Are you a startup looking for sources of capital from venture capital investors like Clean Venture Fund? You should know that these financing methods aren’t easy to close or obtain. Entrepreneurs should prepare for the initial meeting and understand the complete process and any issues that may come in.
With that said, what do you need to prepare for? I’ll be showing you a list of what venture capital investors want and how the process would go.
The Requirements for Venture Capital Financing
The most important thing a firm will need is a winning business plan. This is the initial and one of the major pieces of information venture capitalists would review. If the business plan won’t compel them to take any action, then expect rejection.
If you have a flawless business plan that investors would want to look further into, what else is needed? The answer would vary, depending on the firm, but most investors would want to see these:
- Large market size
- Proprietary intellectual property
- Scalable business models
- The potential to exit the business for at least $50 million in 5 years
- Management team members that have excellent experience and expertise
- Current valuation that provides a promising return of investment
The final challenging when securing financing is to identify to suitable firm for your business. A venture capital firm will determine if your business is worth investing based on the firm’s:
- Sector and stage preferences
- Partner backgrounds
- The total assets the firm holds
- Other portfolio companies they have
This is why you need to do the research before even securing the requirements a venture capitalist firm wants to see. This is so you aren’t wasting your time on firms that aren’t interested in your industry or financing stage, and that you focus more of your efforts on firms that are willing to invest in your specific business.
Does Your Business Require Venture Capital?
Before you get into collecting venture capital, does your business need it?
Venture capital does have its disadvantages, besides the amount of preparation it would take.
Investors would take a part of your company, so you have less control over the decision making.
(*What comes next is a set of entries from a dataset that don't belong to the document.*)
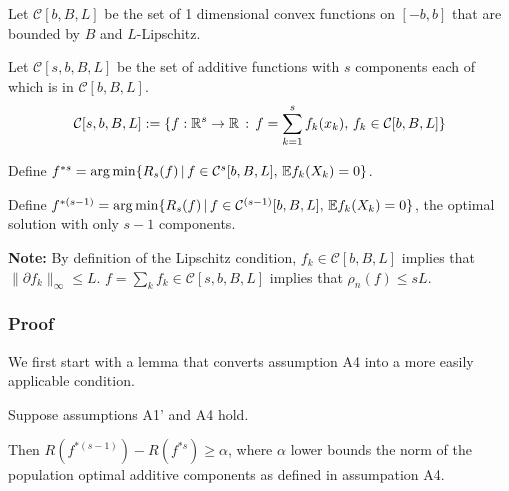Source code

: Let $\mathcal{C}[b,B,L]$ be the set of 1 dimensional convex functions on $[-b,b]$ that are bounded by $B$ and $L$-Lipschitz.

Let $\mathcal{C}[s,b,B,L]$ be the set of additive functions with $s$ components each of which is in $\mathcal{C}[b,B,L]$. 
\[
\mathcal{C}[s,b,B,L] := \{ f : {\mathbb R}^s \rightarrow {\mathbb R} \,:\, f = \sum_{k=1}^s f_k(x_k), \, f_k \in \mathcal{C}[b,B,L] \}
\]
 
Define $f^{*s} = \arg\min \{ R_s(f) \,|\, f \in \mathcal{C}^s[b,B,L], \, {\mathbb E} f_k(X_k) = 0\}$.

Define $f^{*(s-1)} = \arg\min \{ R_s(f) \,|\, f \in \mathcal{C}^{(s-1)}[b,B,L], \, {\mathbb E} f_k(X_k) = 0\}$, the optimal solution with only $s-1$ components.

\textbf{Note:} By definition of the Lipschitz condition, $f_k \in \mathcal{C}[b,B,L]$ implies that $\| \partial f_k \|_\infty \leq L$. $f = \sum_k f_k \in \mathcal{C}[s,b,B,L]$ implies that $\rho_n(f) \leq sL$.

\subsubsection{Proof}
\label{sec:false_negative_proof_proof}

We first start with a lemma that converts assumption A4 into a more easily applicable condition.
\begin{lemma}
\label{lem:minus_one_risk_increase}
Suppose assumptions A1' and A4 hold. 

Then $R(f^{*(s-1)}) - R(f^{*s}) \geq \alpha$, where $\alpha$ lower bounds the norm of the population optimal additive components as defined in assumpation A4.
\end{lemma}

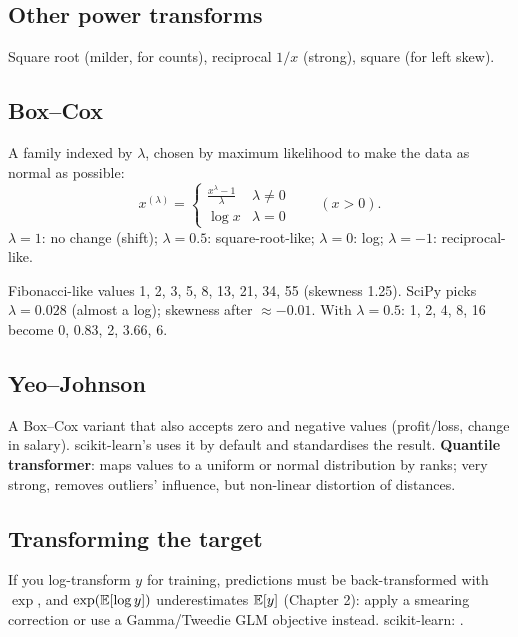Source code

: \subsection{Other power transforms}
Square root (milder, for counts), reciprocal $1/x$ (strong), square (for left skew).

\subsection{Box--Cox}
A family indexed by $\lambda$, chosen by maximum likelihood to make the data as normal as possible:
\[ x^{(\lambda)} = \begin{cases}\frac{x^\lambda - 1}{\lambda} & \lambda\ne0\\ \log x & \lambda = 0\end{cases}\qquad (x > 0). \]
$\lambda = 1$: no change (shift); $\lambda = 0.5$: square-root-like; $\lambda = 0$: log; $\lambda = -1$: reciprocal-like.
\begin{example}
Fibonacci-like values 1, 2, 3, 5, 8, 13, 21, 34, 55 (skewness 1.25). SciPy picks $\lambda = 0.028$ (almost a log); skewness after $\approx -0.01$.
With $\lambda = 0.5$: 1, 2, 4, 8, 16 become 0, 0.83, 2, 3.66, 6.
\end{example}

\subsection{Yeo--Johnson}
A Box--Cox variant that also accepts zero and negative values (profit/loss, change in salary). scikit-learn's  uses it by default and
standardises the result. \textbf{Quantile transformer}: maps values to a uniform or normal distribution by ranks; very strong, removes outliers' influence, but
non-linear distortion of distances.

\subsection{Transforming the target}
If you log-transform $y$ for training, predictions must be back-transformed with $\exp$, and $\exp(\E[\log y])$ underestimates $\E[y]$ (Chapter 2): apply a
smearing correction or use a Gamma/Tweedie GLM objective instead. scikit-learn: .

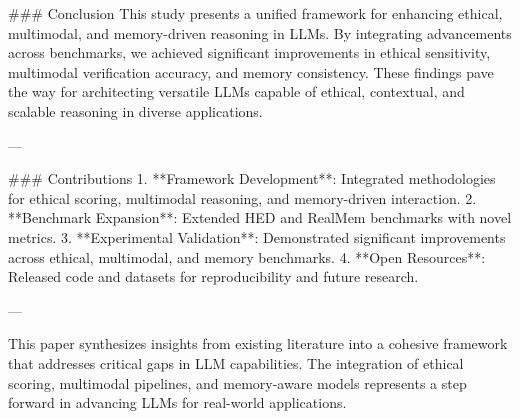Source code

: ### Conclusion  
This study presents a unified framework for enhancing ethical, multimodal, and memory-driven reasoning in LLMs. By integrating advancements across benchmarks, we achieved significant improvements in ethical sensitivity, multimodal verification accuracy, and memory consistency. These findings pave the way for architecting versatile LLMs capable of ethical, contextual, and scalable reasoning in diverse applications.

---

### Contributions  
1. **Framework Development**: Integrated methodologies for ethical scoring, multimodal reasoning, and memory-driven interaction.  
2. **Benchmark Expansion**: Extended HED and RealMem benchmarks with novel metrics.  
3. **Experimental Validation**: Demonstrated significant improvements across ethical, multimodal, and memory benchmarks.  
4. **Open Resources**: Released code and datasets for reproducibility and future research.

--- 

This paper synthesizes insights from existing literature into a cohesive framework that addresses critical gaps in LLM capabilities. The integration of ethical scoring, multimodal pipelines, and memory-aware models represents a step forward in advancing LLMs for real-world applications.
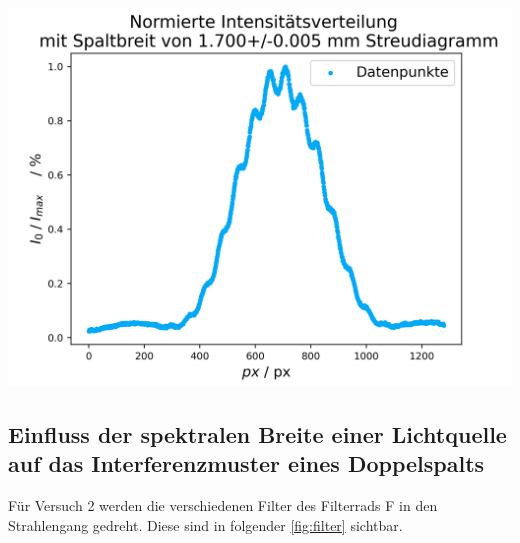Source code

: \documentclass[11pt,ngerman]{scrartcl}
\begin{document}
\begin{center}
	\begin{minipage}[t]{0.5\textwidth}
		\includegraphics[width=\textwidth]{auswertung/1_49konstrast}
	\end{minipage}
\end{center}


\newpage



\subsection{Einfluss der spektralen Breite einer Lichtquelle auf das Interferenzmuster eines Doppelspalts}

Für Versuch 2 werden die verschiedenen Filter des Filterrads F in den Strahlengang gedreht. Diese sind in folgender \autoref{fig:filter} sichtbar.
\end{document}
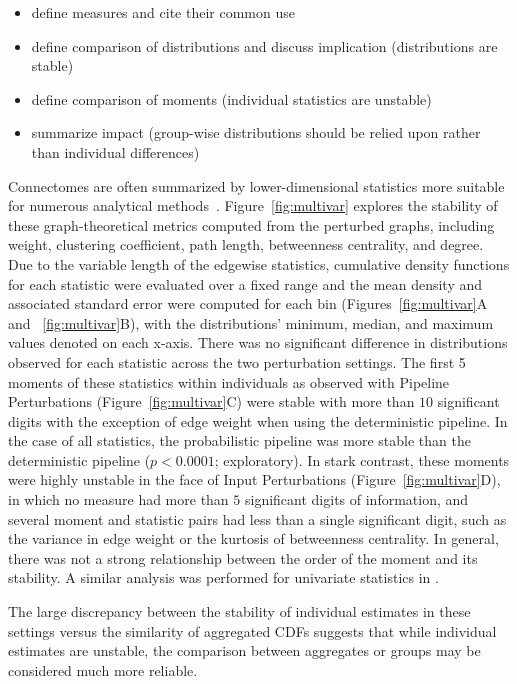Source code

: \documentclass[fleqn,10pt]{SelfArx} %
\begin{document}
\begin{itemize}
\item define measures and cite their common use
\item define comparison of distributions and discuss implication (distributions are stable)
\item define comparison of moments (individual statistics are unstable)
\item summarize impact (group-wise distributions should be relied upon rather than individual differences)
\end{itemize}

Connectomes are often summarized by lower-dimensional statistics more suitable for numerous analytical
methods~\cite{Rubinov2010-fh}. Figure~\ref{fig:multivar} explores the stability of these graph-theoretical metrics
computed from the perturbed graphs, including weight, clustering coefficient, path length, betweenness centrality, and
degree. Due to the variable length of the edgewise statistics, cumulative density functions for each statistic were
evaluated over a fixed range and the mean density and associated standard error were computed for each bin
(Figures~\ref{fig:multivar}A and ~\ref{fig:multivar}B), with the distributions' minimum, median, and maximum values
denoted on each x-axis. There was no significant difference in distributions observed for each statistic across the two
perturbation settings. The first 5 moments of these statistics within individuals as observed with Pipeline
Perturbations (Figure~\ref{fig:multivar}C) were stable with more than $10$ significant digits with the exception of
edge weight when using the deterministic pipeline. In the case of all statistics, the probabilistic pipeline was more
stable than the deterministic pipeline ($p < 0.0001$; exploratory). In stark contrast, these moments were highly
unstable in the face of Input Perturbations (Figure~\ref{fig:multivar}D), in which no measure had more than $5$
significant digits of information, and several moment and statistic pairs had less than a single significant digit,
such as the variance in edge weight or the kurtosis of betweenness centrality. In general, there was not a strong
relationship between the order of the moment and its stability. A similar analysis was performed for univariate
statistics in .

The large discrepancy between the stability of individual estimates in these settings versus the similarity of
aggregated CDFs suggests that while individual estimates are unstable, the comparison between aggregates or groups may
be considered much more reliable.
\end{document}
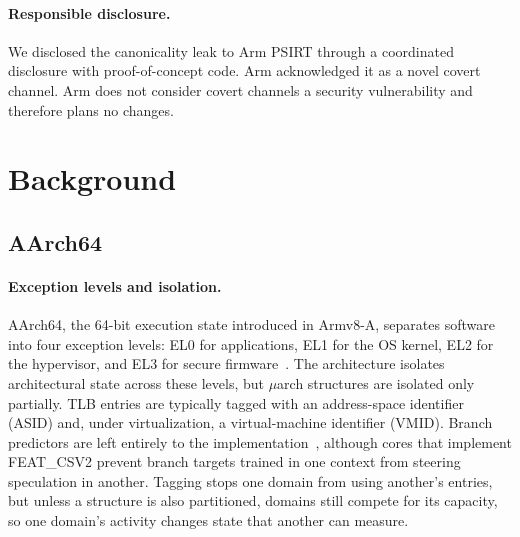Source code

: \documentclass[letterpaper,twocolumn,10pt]{article}
\makeatletter
\theoremstyle{definition}
\def\uarch@bold#1#2\@nil{\if b#1\boldmath\fi}
\DeclareRobustCommand{\uarch}{{\expandafter\uarch@bold\f@series\@nil\ensuremath{\mu}}arch\xspace}
\makeatother
\begin{document}
\paragraph{Responsible disclosure.}
We disclosed the canonicality leak to Arm PSIRT through a coordinated disclosure with
proof-of-concept code. Arm acknowledged it as a novel covert channel. Arm does not consider
covert channels a security vulnerability and therefore plans no changes.

\section{Background}
\label{sec:background}

\subsection{AArch64}
\label{sec:background-aarch64}

\paragraph{Exception levels and isolation.}
AArch64, the 64-bit execution state introduced in Armv8-A, separates software into four
exception levels: EL0 for applications, EL1 for the OS kernel, EL2 for the hypervisor, and
EL3 for secure firmware~\cite{arm_exception_levels}.
The architecture isolates architectural state across these levels, but \uarch structures are
isolated only partially. TLB entries are typically tagged with an address-space identifier
(ASID) and, under virtualization, a virtual-machine identifier (VMID). Branch predictors are
left entirely to the implementation~\cite{chen2024dissectingconditionalbranchpredictors},
although cores that implement FEAT\_CSV2 prevent branch targets trained in one context from
steering speculation in another. Tagging stops one domain from using another's entries, but
unless a structure is also partitioned, domains still compete for its capacity, so one
domain's activity changes state that another can measure.
\end{document}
This means that your company may have conflicting ideas on how to run the business, and even risk the business merging with another company, or through an IPO.
If you would like to retain control of your business and do not want a liquidity event for investors to recoup their money, this financing method may not be for you.
That said, venture capital does have its advantages as well, as it provides your business the needed funds to grow. It will also give entrepreneurs more resources, and not just financially. Investors will give entrepreneurs opportunities to create a network of connections and provide their expertise to keep the business running.
Wrapping It Up
It is challenging to raise venture capital, but with research and a lot of preparation, it can be done. If you are keen in raising venture capital, do consider these basic requirements and sell your business as an amazing investment opportunities investors can’t say no to. Good luck!